INSTRUCTIONS TO FOLLOW
Your answer should be the lines below from the one holding "- 라오스어로 힘내라가 귀여워서 시켜봄" through the one holding "- 이 다음에 리허설이라고 했잖아~", copied exactly and with nothing else.

EXCERPTED DATA
Segment Open

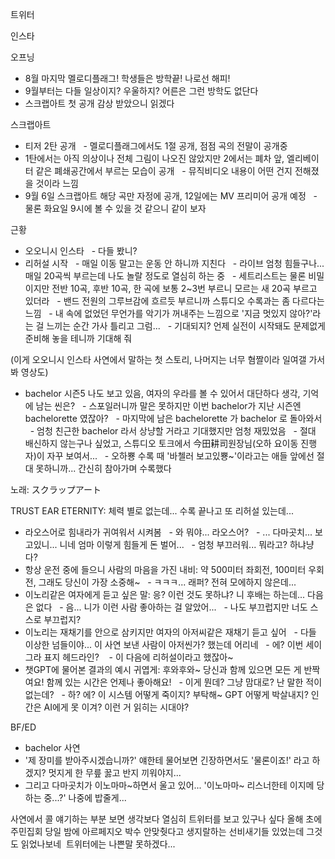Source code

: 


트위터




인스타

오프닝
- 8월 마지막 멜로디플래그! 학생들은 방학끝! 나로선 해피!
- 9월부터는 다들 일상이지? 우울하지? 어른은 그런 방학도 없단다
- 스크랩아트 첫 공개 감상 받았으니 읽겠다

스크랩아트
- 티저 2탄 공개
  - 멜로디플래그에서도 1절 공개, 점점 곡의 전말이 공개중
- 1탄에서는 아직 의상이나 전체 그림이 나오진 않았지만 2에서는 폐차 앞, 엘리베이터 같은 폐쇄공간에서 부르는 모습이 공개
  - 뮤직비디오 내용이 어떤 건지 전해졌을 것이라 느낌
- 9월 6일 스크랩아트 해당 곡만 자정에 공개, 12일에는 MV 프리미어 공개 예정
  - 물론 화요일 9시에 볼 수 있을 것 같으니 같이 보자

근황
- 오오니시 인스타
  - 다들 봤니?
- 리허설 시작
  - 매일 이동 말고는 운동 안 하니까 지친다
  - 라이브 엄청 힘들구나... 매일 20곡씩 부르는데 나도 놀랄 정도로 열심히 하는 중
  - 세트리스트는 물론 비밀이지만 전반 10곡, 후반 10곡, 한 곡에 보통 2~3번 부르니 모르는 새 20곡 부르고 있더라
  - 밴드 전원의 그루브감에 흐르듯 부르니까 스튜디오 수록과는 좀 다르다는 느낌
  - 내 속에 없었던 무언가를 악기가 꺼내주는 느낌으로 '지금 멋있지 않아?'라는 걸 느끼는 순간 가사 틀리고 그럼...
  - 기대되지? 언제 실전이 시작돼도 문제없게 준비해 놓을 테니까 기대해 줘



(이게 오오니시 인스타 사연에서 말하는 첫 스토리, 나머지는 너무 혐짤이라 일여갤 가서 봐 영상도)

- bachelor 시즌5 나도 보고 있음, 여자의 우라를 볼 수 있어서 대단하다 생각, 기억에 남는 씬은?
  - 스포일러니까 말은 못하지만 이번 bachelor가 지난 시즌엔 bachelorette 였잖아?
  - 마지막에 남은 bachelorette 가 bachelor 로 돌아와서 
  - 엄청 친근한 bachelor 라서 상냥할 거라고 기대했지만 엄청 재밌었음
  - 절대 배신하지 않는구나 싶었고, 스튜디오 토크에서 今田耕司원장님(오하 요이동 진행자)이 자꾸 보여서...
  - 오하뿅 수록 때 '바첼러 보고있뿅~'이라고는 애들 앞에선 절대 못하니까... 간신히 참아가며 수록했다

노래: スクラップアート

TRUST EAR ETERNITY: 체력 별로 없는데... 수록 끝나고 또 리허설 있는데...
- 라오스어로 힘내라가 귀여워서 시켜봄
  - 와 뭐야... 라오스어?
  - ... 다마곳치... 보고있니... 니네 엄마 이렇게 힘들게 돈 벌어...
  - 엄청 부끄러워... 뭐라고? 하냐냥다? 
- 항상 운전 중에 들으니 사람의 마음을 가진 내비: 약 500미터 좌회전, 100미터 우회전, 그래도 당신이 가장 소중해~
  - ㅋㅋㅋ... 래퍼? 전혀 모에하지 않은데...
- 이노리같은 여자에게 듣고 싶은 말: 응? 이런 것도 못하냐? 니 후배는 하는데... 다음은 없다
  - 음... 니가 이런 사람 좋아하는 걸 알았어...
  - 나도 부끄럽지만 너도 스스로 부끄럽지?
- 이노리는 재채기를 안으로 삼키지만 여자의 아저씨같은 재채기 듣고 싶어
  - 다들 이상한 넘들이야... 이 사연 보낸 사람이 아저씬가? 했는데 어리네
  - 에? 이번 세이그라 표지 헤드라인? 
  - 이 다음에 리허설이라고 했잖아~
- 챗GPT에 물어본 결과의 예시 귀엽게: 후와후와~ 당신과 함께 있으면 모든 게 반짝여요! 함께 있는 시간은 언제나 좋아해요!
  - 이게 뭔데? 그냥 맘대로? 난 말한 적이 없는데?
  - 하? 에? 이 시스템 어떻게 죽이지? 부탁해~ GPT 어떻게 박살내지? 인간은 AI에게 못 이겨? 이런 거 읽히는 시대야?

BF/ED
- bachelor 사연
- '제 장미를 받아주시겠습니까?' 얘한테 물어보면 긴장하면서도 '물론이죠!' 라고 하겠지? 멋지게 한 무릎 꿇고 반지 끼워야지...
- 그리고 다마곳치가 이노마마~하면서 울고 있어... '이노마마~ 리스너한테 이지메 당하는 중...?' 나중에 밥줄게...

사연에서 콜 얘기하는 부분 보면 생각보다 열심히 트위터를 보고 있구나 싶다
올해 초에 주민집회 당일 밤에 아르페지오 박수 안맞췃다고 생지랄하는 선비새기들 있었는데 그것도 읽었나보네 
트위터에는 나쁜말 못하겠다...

Segment Closed
Segment Open

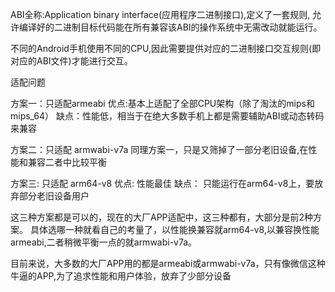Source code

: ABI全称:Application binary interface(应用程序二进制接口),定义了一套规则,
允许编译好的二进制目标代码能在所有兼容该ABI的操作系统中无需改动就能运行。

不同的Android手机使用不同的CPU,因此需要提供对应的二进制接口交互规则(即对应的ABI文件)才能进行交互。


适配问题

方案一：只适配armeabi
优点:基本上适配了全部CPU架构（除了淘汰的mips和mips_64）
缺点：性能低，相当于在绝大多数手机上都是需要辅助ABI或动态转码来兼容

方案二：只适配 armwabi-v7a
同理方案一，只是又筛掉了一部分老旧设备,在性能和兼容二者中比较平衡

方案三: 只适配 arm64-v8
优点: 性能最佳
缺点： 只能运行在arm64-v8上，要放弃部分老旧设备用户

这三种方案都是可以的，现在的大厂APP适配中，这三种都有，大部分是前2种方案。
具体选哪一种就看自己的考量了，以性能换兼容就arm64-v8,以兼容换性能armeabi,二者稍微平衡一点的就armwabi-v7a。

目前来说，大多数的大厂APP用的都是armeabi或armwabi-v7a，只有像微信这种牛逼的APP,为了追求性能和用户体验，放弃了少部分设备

Segment Closed

ANSWER SPACE
- 라오스어로 힘내라가 귀여워서 시켜봄
  - 와 뭐야... 라오스어?
  - ... 다마곳치... 보고있니... 니네 엄마 이렇게 힘들게 돈 벌어...
  - 엄청 부끄러워... 뭐라고? 하냐냥다? 
- 항상 운전 중에 들으니 사람의 마음을 가진 내비: 약 500미터 좌회전, 100미터 우회전, 그래도 당신이 가장 소중해~
  - ㅋㅋㅋ... 래퍼? 전혀 모에하지 않은데...
- 이노리같은 여자에게 듣고 싶은 말: 응? 이런 것도 못하냐? 니 후배는 하는데... 다음은 없다
  - 음... 니가 이런 사람 좋아하는 걸 알았어...
  - 나도 부끄럽지만 너도 스스로 부끄럽지?
- 이노리는 재채기를 안으로 삼키지만 여자의 아저씨같은 재채기 듣고 싶어
  - 다들 이상한 넘들이야... 이 사연 보낸 사람이 아저씬가? 했는데 어리네
  - 에? 이번 세이그라 표지 헤드라인? 
  - 이 다음에 리허설이라고 했잖아~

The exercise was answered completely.